Sabtu, 02 Mei 2015

"KARDUS" Koper Yang Tertunda

Dulu sih waktu masih cupu, waktu masih belasan tahun sih :b ada istilah 'moleyan' yang artinya adalah mudik tapi bukan saat lebaran. Kembali ke udik pada saat liburan panjang lebih tepatnya. Ada 'moleyan' pasti ada 'baliyan' (balik/kembali.red). Keseringan dan sudah pasti sih ya, saat 'baliyan' saya pasti bawa kardus. Isinya itu macem-macem. Dan kebanyakan barang yang tidak layak masuk ransel. Misalnya mie instan, beras, petis, gula, atau minyak goreng. Bisa juga buah-buahan pada musim itu. Keseringan mangga, srikaya, jambu air,timun, dan masih banyak lagi. Kardus yang biasanya dipake ya kardus bekas. Paling sering bekasnya Mie instan atau bekas bungkusnya air mineral. Ukurannya 8"x10" biasanya.
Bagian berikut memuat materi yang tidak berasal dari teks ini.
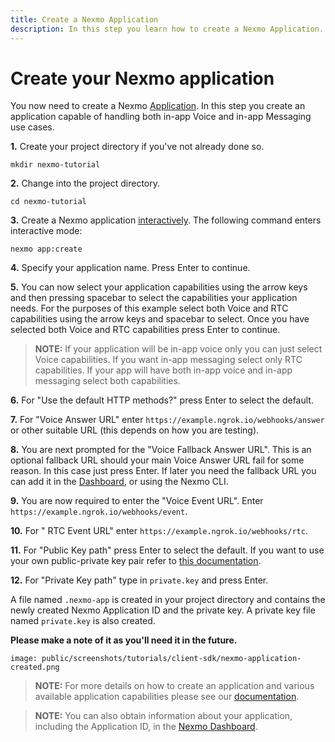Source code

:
 ```yaml
---
title: Create a Nexmo Application
description: In this step you learn how to create a Nexmo Application.
---
```


# Create your Nexmo application

You now need to create a Nexmo [Application](/conversation/concepts/application). In this step you create an application capable of handling both in-app Voice and in-app Messaging use cases.

**1.** Create your project directory if you've not already done so.

``` shell
mkdir nexmo-tutorial
```

**2.** Change into the project directory.

``` shell
cd nexmo-tutorial
```

**3.** Create a Nexmo application [interactively](/application/nexmo-cli#interactive-mode). The following command enters interactive mode:

``` shell
nexmo app:create
```


**4.** Specify your application name. Press Enter to continue.

**5.** You can now select your application capabilities using the arrow keys and then pressing spacebar to select the 
capabilities your application needs. For the purposes of this example select both Voice and RTC capabilities using the arrow keys and spacebar to select. Once you have selected both Voice and RTC capabilities press Enter to continue.

> **NOTE:** If your application will be in-app voice only you can just select Voice capabilities. If you want in-app messaging select only RTC capabilities. If your app will have both in-app voice and in-app messaging select both capabilities.

**6.** For "Use the default HTTP methods?" press Enter to select the default.

**7.** For "Voice Answer URL" enter `https://example.ngrok.io/webhooks/answer` or other suitable URL (this depends on how you are testing).

**8.** You are next prompted for the "Voice Fallback Answer URL". This is an optional fallback URL should your main 
Voice 
Answer URL fail for some reason. In this case just press Enter. If later you need the fallback URL you can add it in the [Dashboard](https://dashboard.nexmo.com/sign-in), or using the Nexmo CLI.

**9.** You are now required to enter the "Voice Event URL". Enter `https://example.ngrok.io/webhooks/event`.

**10.** For " RTC Event URL" enter `https://example.ngrok.io/webhooks/rtc`.

**11.** For "Public Key path" press Enter to select the default. If you want to use your own public-private key pair 
refer
to [this documentation](/application/nexmo-cli#creating-an-application-with-your-own-public-private-key-pair).

**12.** For "Private Key path" type in `private.key` and press Enter.

A file named `.nexmo-app` is created in your project directory and contains the newly created Nexmo Application ID and the private key. A private key file named `private.key` is also created.

**Please make a note of it as you'll need it in the future.**

```screenshot
image: public/screenshots/tutorials/client-sdk/nexmo-application-created.png
```

> **NOTE:** For more details on how to create an application and various available application capabilities please see our [documentation](/application/overview).

> **NOTE:** You can also obtain information about your application, including the Application ID, in the [Nexmo Dashboard](https://dashboard.nexmo.com/voice/your-applications).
Ga pernah mikir sih kenapa banyak orang membawa kardus-kardus semacam itu dalam perjalanan, terutama mereka yang berangkat dari Madura atau hendak ke Madura? Baru terpikirkan dan terperhatikan saat ini, ketika saya mulai jarang melakukannya lagi. Saat hendak naik bis, misalnya, selalu saja saya bertemu dan melihat orang-orang seperti itu, membawa kardus, dari Madura pergi ke Jawa atau sebaliknya. Di perjalanan, saya benar-benar tidak sendirian. Di halte atau pertigaan serta tempat orang-orang menunggu bus dan tempat perhentian bis antarkota, selalu saja saya temukan orang yang selau membawa kardus untuk membungkus barang bawaannya. Bagi kami, kardus adalah semacam ‘koper yang tertunda’. Ia terkadang dimasukkan ke dalam bagasi atau juga setara dengan penumpang lainnya; masuk ke dalam kabin bis. Orang Madura nyaris identik dengan pemandangan ini. Oleh karena itu, andaikan Anda menemukan pemandangan tersebut di, misalnya, Bandar Udara Incheon atau di Schiphol, cobalah langsung disapa dengan Bahasa Madura. Wkwkwkwkwk :b

Pernah sih saya ngobrol sama kenek sebuah perusahaan otobis yang melayani trayek Jakarta-Madura. Dari narasumber, saya mendengar keluhan bahwa ia terkadang stress menghadapi penumpang Madura karena terkadang satu penumpang bisa membawa kardus berjibun, sebanyak satu Carry bak terbuka: entah ini hiperbola atau memang sejumlah itu banyaknya. Yang pasti, bahwa kerap ada barang bawaan penumpang yang lebih berat daripada berat badannya sendiri. (Kembali ke kru…) Di sisi lain, PO mereka tersebut justru menjadi laris dan menjadi pilihan penumpang Madura karena tidak mengenakan tarif barang (kecuali tip biasa), berbeda dengan armada pesaing yang mengenakan tarif barang untuk jumlah di luar batas normal.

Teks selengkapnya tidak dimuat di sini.